Abbreviation: AESI, adverse event of special interest; RR, rate ratio.

Results presented for Optum data through 1/22/2022, HealthCore data through 1/7/2022, CVS data through 12/31/2021.

The number of sequential tests conducted varied by database and AESI.

Cell sizes 1–10 were masked for confidentiality.

In the secondary analysis assessing the risk of anaphylaxis, anaphylaxis met the statistical threshold for a signal in the all-dose analysis in all three databases following BNT162b2 vaccination (Optum RR = 4.48, N = 26; HealthCore RR = 7.50, N = 42; CVS Health RR = 10.86, N = 39) and mRNA-1273 vaccination (Optum RR = 7.64, N = 20; HealthCore RR = 11.88, N = 33; CVS Health RR = 12.40, N = 20) (Table 2). Similar results were observed in a stratified analysis by vaccine dose number and brand (Supplementary Table 4). No signals were observed for any of the other AESI in the all-dose or dose-stratified analyses.

4. Discussion

Our near real-time surveillance or RCA of 17 AESI following over 32 million COVID-19 vaccine doses among more than 16 million persons aged 12 to 64 years identified no safety signals for 15 AESIs and signals for myocarditis/pericarditis and anaphylaxis after mRNA vaccination. These signals have been reported in previous studies [8], [9], [10], [15], [16], [17], [18]. Myocarditis/pericarditis following a BNT162b2 vaccination met the pre-specified statistical threshold for a signal in HealthCore and CVS Health but not in the Optum database. Anaphylaxis following both BNT162b2 and mRNA-1273 met the pre-specified statistical threshold for a signal in all three databases, although the analysis was pre-specified as secondary as it has been identified as a signal for COVID-19 mRNA vaccines previously.

Aligned with results of this study, an elevated risk of myocarditis/pericarditis following mRNA vaccines (BNT162b2 and mRNA-1273), especially among younger males (under 40 years old), has been reported in spontaneous reporting systems [15], [16], [17], [18] and several observational studies [19], [20]. In conjunction with this study, we conducted ad-hoc analyses comparing observed myocarditis incidence rates to expected incidence rates by age group, vaccine dose, and sex, including a meta-analysis of results from all databases [21], [22]. The results showed an elevated risk of myocarditis/pericarditis following COVID-19 mRNA vaccines, and the highest risk was observed in males aged 18–25 years.

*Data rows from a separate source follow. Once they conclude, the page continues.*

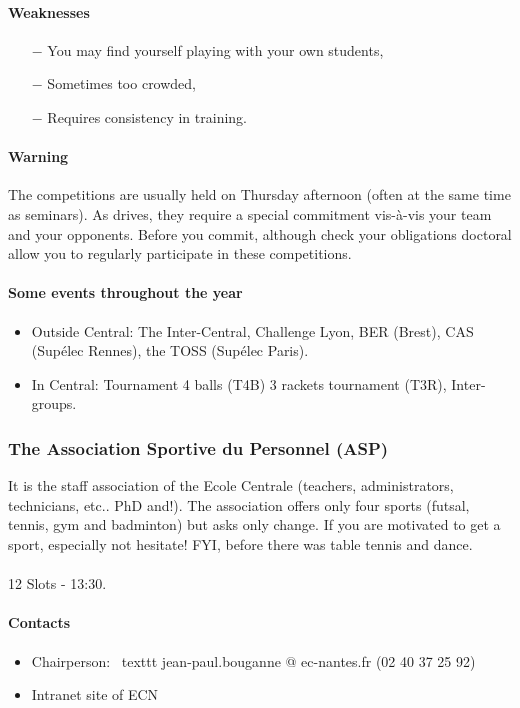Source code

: \paragraph{Weaknesses}
\begin{itemize}
  \item [$-$] You may find yourself playing with your own students,
  \item [$-$] Sometimes too crowded,
  \item [$-$] Requires consistency in training.
\end{itemize}

\paragraph{Warning} The competitions are usually held on Thursday afternoon (often at the same time as seminars).
As drives, they require a special commitment vis-à-vis your team and your opponents.
Before you commit, although check your obligations doctoral allow you to regularly participate in these competitions.

\paragraph{Some events throughout the year}
\begin{itemize}
  \item Outside Central: The Inter-Central, Challenge Lyon, BER (Brest), CAS (Supélec Rennes), the TOSS (Supélec Paris).
  \item In Central: Tournament 4 balls (T4B) 3 rackets tournament (T3R), Inter-groups.
\end{itemize}

\subsubsection {The Association Sportive du Personnel (ASP)}
It is the staff association of the Ecole Centrale (teachers, administrators, technicians, etc.. PhD and!). The association offers only four sports (futsal, tennis, gym and badminton) but asks only change. If you are motivated to get a sport, especially not hesitate! FYI, before there was table tennis and dance.

\paragraph{} 12 Slots - 13:30.
\paragraph{Contacts}
\begin {itemize}
  \item Chairperson: \ texttt {jean-paul.bouganne @ ec-nantes.fr} (02 40 37 25 92)
  \item Intranet site of ECN
\end {itemize}
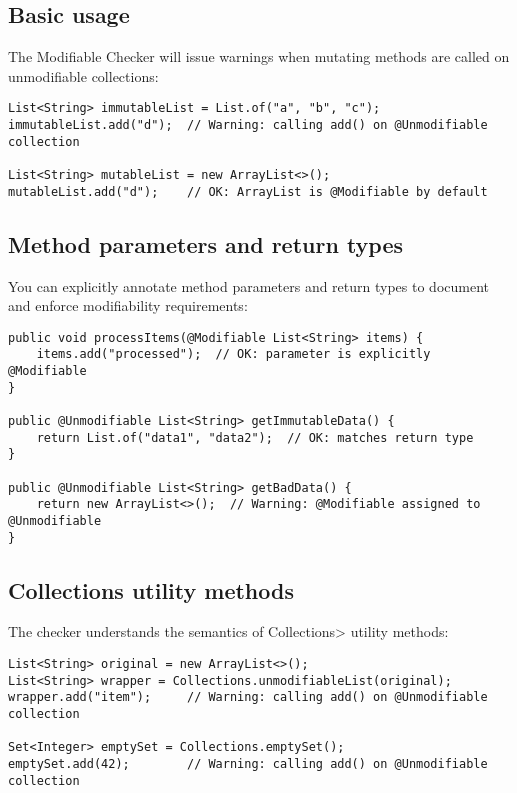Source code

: \subsection{Basic usage}

The Modifiable Checker will issue warnings when mutating methods are called
on unmodifiable collections:

\begin{Verbatim}
List<String> immutableList = List.of("a", "b", "c");
immutableList.add("d");  // Warning: calling add() on @Unmodifiable collection

List<String> mutableList = new ArrayList<>();
mutableList.add("d");    // OK: ArrayList is @Modifiable by default
\end{Verbatim}

\subsection{Method parameters and return types}

You can explicitly annotate method parameters and return types to document
and enforce modifiability requirements:

\begin{Verbatim}
public void processItems(@Modifiable List<String> items) {
    items.add("processed");  // OK: parameter is explicitly @Modifiable
}

public @Unmodifiable List<String> getImmutableData() {
    return List.of("data1", "data2");  // OK: matches return type
}

public @Unmodifiable List<String> getBadData() {
    return new ArrayList<>();  // Warning: @Modifiable assigned to @Unmodifiable
}
\end{Verbatim}

\subsection{Collections utility methods}

The checker understands the semantics of \<Collections> utility methods:

\begin{Verbatim}
List<String> original = new ArrayList<>();
List<String> wrapper = Collections.unmodifiableList(original);
wrapper.add("item");     // Warning: calling add() on @Unmodifiable collection

Set<Integer> emptySet = Collections.emptySet();
emptySet.add(42);        // Warning: calling add() on @Unmodifiable collection
\end{Verbatim}

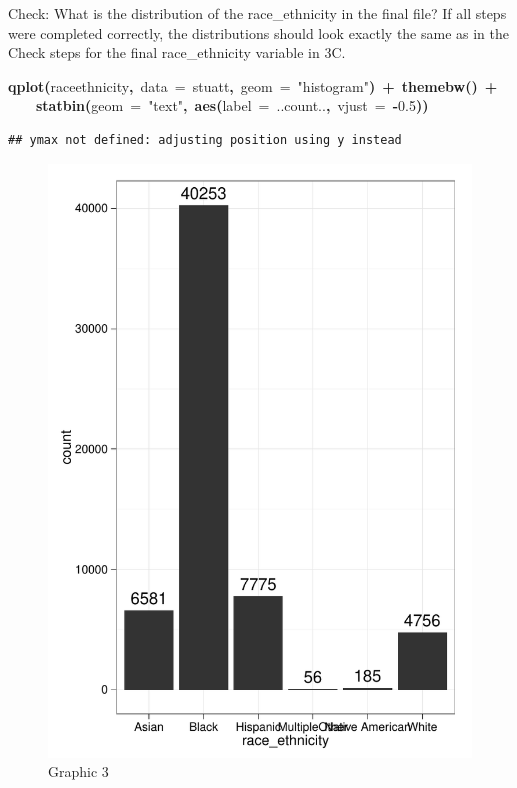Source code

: \documentclass[12pt]{article}
\makeatletter
\newcommand{\hlnumber}[1]{\textcolor[rgb]{0,0,0}{#1}}%
\newcommand{\hlfunctioncall}[1]{\textcolor[rgb]{0.501960784313725,0,0.329411764705882}{\textbf{#1}}}%
\newcommand{\hlstring}[1]{\textcolor[rgb]{0.6,0.6,1}{#1}}%
\newcommand{\hlkeyword}[1]{\textcolor[rgb]{0,0,0}{\textbf{#1}}}%
\newcommand{\hlargument}[1]{\textcolor[rgb]{0.690196078431373,0.250980392156863,0.0196078431372549}{#1}}%
\newcommand{\hlsymbol}[1]{\textcolor[rgb]{0,0,0}{#1}}%
\newcommand{\hlstd}[1]{\textcolor[rgb]{0,0,0}{#1}}%
\newenvironment{kframe}{%
 \def\FrameCommand##1{\hskip\@totalleftmargin \hskip-\fboxsep
 \colorbox{shadecolor}{##1}\hskip-\fboxsep
     \hskip-\linewidth \hskip-\@totalleftmargin \hskip\columnwidth}%
 \MakeFramed {\advance\hsize-\width
   \@totalleftmargin\z@ \linewidth\hsize
   \@setminipage}}%
 {\par\unskip\endMakeFramed}
\newenvironment{knitrout}{}{} %
\makeatother
\begin{document}
Check: What is the distribution of the race\_ethnicity in the final file? If all steps were completed correctly, the distributions 
should look exactly the same as in the Check steps for the final  race\_ethnicity variable in 3C.

\begin{knitrout}
\color{fgcolor}\begin{kframe}
\begin{flushleft}
\ttfamily\noindent
\hlfunctioncall{qplot}\hlkeyword{(}\hlsymbol{race\usebox{\hlnormalsizeboxunderscore}ethnicity}\hlkeyword{,}{\ }\hlargument{data}{\ }\hlargument{=}{\ }\hlsymbol{stuatt}\hlkeyword{,}{\ }\hlargument{geom}{\ }\hlargument{=}{\ }\hlstring{"{}histogram"{}}\hlkeyword{)}{\ }\hlkeyword{+}{\ }\hlfunctioncall{theme\usebox{\hlnormalsizeboxunderscore}bw}\hlkeyword{(}\hlkeyword{)}{\ }\hlkeyword{+}\hspace*{\fill}\\
\hlstd{}{\ }{\ }{\ }{\ }\hlfunctioncall{stat\usebox{\hlnormalsizeboxunderscore}bin}\hlkeyword{(}\hlargument{geom}{\ }\hlargument{=}{\ }\hlstring{"{}text"{}}\hlkeyword{,}{\ }\hlfunctioncall{aes}\hlkeyword{(}\hlargument{label}{\ }\hlargument{=}{\ }\hlsymbol{..count..}\hlkeyword{,}{\ }\hlargument{vjust}{\ }\hlargument{=}{\ }\hlkeyword{-}\hlnumber{0.5}\hlkeyword{)}\hlkeyword{)}\mbox{}
\normalfont
\end{flushleft}
\begin{verbatim}
## ymax not defined: adjusting position using y instead
\end{verbatim}
\end{kframe}\begin{figure}[]


\includegraphics[width=.7\textwidth,height=.4\paperheight]{figure/histogramfinal} \hfill{}

\caption[Graphic 3]{Graphic 3\label{fig:histogramfinal}}
\end{figure}

\end{knitrout}
\end{document}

Safety signals were not detected following vaccination with Ad26.COV.2.S in our study. The much smaller number of Ad26.COV.2.S doses than mRNA vaccine doses in our surveillance system reflects the distribution of brand-specific vaccine coverage in the US and may have limited the power of this study to detect potential safety signals for extremely rare outcomes following vaccination with Ad26.COV.2.S. Passive surveillance systems including the US Vaccine Adverse Event Reporting System (VAERS) and case series reported risks of TTS [23], [24], [25], GBS [26], [27], and immune thrombocytopenia (ITP) [28] following vaccination with Ad26.COV.2.S. Though limited by potential underreporting and the absence of a direct comparator group, VAERS serves as a complementary early warning system for safety monitoring. The lack of detection of signals for TTS, GBS, and ITP after receipt of Ad26.COV2.S vaccines in our study is consistent with interim results from a RCA conducted in another active surveillance system in the US, Vaccine Safety Datalink (VSD), using a similar sequential testing framework [4], [29], [30]. Further analysis from VSD found an elevated risk of GBS following Ad26.COV.2.S compared to historical rates [30]. While our analysis found a relatively large rate ratio associated with GBS following Ad26.COV2.S, the test did not meet the statistical threshold for a signal and reflected substantial uncertainty with very few observed events.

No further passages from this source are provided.